According to the Land Use Element of the city’s General Plan, only 4 percent of the city is zoned for manufacturing, and all of it is in West Berkeley. “In 1977, industrial uses occupied virtually all of West Berkeley aside from its residential areas. Since then, industrial activity in the area has decreased substantially, and office and retail uses have occupied a portion of the former industrial area,” the document declares. 

That same document states that “Approximately 24 percent of all Berkeley jobs are in West Berkeley, where manufacturing and wholesale jobs account for 41 percent of all jobs, service jobs for 30 percent, retail jobs for 16 percent, and other jobs (construction, transport, etc.) for 13 percent.” 

The West Berkeley Plan specifically calls for retention of manufacturing in the area, and the current debate centers in part around definitions. 

The area is zoned for manufacturing and light industrial uses—the M, MM and MULI zones—and for mixed-use residential—MUR. 

The zoning code prescribes uses allowed in each zone, and one of the issues the commission has already tentatively resolved is a change in the documentation used to describe permitted use.
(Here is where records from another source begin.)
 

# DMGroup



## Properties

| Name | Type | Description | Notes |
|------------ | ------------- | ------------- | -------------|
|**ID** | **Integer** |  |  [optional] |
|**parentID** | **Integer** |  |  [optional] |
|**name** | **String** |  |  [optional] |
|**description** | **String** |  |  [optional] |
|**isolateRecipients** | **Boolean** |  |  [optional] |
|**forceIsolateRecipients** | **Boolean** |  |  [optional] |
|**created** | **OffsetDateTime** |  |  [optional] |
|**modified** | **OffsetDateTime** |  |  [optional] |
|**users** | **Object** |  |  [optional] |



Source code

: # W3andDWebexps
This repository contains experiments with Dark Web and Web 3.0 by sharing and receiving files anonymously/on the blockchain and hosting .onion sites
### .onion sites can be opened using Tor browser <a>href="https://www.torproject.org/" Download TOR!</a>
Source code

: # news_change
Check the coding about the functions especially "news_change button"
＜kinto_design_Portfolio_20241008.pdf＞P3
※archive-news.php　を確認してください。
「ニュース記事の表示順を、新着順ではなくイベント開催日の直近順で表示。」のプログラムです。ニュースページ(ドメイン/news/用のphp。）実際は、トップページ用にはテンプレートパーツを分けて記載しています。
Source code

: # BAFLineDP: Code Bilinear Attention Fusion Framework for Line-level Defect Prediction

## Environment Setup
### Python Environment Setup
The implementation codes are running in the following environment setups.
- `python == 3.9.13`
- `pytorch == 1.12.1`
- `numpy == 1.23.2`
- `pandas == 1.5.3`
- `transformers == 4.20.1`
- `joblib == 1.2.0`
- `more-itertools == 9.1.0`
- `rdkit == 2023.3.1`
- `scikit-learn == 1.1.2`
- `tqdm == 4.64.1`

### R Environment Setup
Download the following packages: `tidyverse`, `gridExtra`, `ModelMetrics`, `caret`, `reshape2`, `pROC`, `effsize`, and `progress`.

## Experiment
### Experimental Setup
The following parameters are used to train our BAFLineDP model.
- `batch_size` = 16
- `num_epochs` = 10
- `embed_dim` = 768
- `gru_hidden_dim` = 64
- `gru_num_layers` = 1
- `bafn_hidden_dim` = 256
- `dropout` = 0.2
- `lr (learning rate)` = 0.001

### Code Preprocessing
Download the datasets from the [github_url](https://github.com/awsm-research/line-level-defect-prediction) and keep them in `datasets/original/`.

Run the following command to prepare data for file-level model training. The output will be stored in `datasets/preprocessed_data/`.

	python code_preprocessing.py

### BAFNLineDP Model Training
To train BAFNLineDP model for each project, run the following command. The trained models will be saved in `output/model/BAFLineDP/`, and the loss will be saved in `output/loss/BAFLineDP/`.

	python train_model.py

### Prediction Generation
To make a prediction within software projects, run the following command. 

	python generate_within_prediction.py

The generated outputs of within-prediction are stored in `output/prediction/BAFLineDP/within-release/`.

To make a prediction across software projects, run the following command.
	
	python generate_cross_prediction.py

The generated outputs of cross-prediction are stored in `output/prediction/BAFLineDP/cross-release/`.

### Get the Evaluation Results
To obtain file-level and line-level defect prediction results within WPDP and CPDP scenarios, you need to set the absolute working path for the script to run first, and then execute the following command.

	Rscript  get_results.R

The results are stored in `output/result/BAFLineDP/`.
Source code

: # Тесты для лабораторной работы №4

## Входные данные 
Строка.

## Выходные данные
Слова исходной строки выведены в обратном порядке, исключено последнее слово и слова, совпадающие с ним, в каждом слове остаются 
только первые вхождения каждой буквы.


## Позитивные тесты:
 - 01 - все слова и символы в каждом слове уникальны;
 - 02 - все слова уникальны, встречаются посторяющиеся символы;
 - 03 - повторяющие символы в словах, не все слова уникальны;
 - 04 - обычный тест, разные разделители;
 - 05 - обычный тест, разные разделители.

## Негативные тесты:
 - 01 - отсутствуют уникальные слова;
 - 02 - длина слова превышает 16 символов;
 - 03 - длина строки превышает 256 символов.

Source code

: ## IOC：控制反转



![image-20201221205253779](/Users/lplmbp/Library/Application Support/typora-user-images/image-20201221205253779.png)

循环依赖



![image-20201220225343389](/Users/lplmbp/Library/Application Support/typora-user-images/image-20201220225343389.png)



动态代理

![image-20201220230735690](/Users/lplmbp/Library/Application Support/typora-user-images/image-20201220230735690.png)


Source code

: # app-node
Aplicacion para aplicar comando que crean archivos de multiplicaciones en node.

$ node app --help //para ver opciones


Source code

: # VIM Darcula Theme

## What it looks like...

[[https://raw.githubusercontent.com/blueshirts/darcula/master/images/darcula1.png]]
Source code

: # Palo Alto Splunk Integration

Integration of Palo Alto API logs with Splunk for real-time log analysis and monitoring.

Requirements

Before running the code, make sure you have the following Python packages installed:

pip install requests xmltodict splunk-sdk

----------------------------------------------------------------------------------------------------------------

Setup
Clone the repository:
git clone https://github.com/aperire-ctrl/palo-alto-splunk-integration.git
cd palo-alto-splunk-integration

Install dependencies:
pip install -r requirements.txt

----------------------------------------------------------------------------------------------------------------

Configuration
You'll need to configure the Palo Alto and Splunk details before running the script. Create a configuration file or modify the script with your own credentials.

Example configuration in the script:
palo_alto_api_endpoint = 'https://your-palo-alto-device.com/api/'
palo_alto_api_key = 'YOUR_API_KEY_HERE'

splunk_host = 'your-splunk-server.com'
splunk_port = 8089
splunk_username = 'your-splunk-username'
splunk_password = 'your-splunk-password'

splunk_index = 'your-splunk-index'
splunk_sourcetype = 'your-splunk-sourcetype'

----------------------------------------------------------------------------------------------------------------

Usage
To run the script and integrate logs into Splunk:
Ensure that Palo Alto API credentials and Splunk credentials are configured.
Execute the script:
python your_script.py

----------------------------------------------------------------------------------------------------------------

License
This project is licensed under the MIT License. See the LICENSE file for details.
While the existing code uses the Standard Industrial Classifications, or SIC code, to define business types, commissioners have already indicated they favor switching to the North American Industrial Classification System (NAICS), which incorporate high tech business types that didn’t exist when the older code was drawn up. 

A second issue that may be close to resolution is the ability of property owners to reconfigure uses within a site as business uses change, though some dispute remains over the level of oversight of the needed permits. 

But other issues have generated more contention, especially the definition of sites which could apply for a master use permit. 

One issue is size: Should they be restricted to a few pre-existing and named sites or to any parcels of a given size? And what should be the minimum size? Three acres? Four? Five? A city block even if smaller than the agreed-upon size? 

And should they be pre-existing parcels or should a developer be allowed to buy contiguous parcels until the minimum size is reached? 

This, perhaps the thorniest of the issues, has generated heat between would-be developers, West Berkeley residents and members of West Berkeley Artisans and Industrial Companies (WEBAIC). 

While Amoroso said staff has focused on a four-acre minimum, WEBAIC has pushed to confine master use permits to limited number of sites. The commission majority has often sided with developers in the past, ensuring that WEBAIC and its allies have filled the great majority of seats in meetings devoted to the issue. 

Rick Auerbach, WEBAIC’s lone staffer, told commissioners that while the group was willing to settle for a four-acre minimum, “unlimited consolidation does effectively change the West Berkeley Plan because it changes the mix of uses sought in the plan.”  

Commissioner Patti Dacey, with Poschman a member of the minority on many votes, has been strongly critical of the staff’s handling of discussions with West Berkeley stakeholder groups, urging her colleagues to spend more time listening to critics and asking staff to let the groups meet jointly in an effort to come up with a consensus proposal. 

“You’re just raping the West Berkeley Plan,” Primo Facchini of Pacific Coast Chemical told commissioners. 

The commission is pushing forward with its work, and will hold a critical discussion July 22 when they will vet tentative language on zoning code changes. 

After the August break, they’ll be back to vote on the first measures to be sent to the City Council, which is expected to approve the final package in January.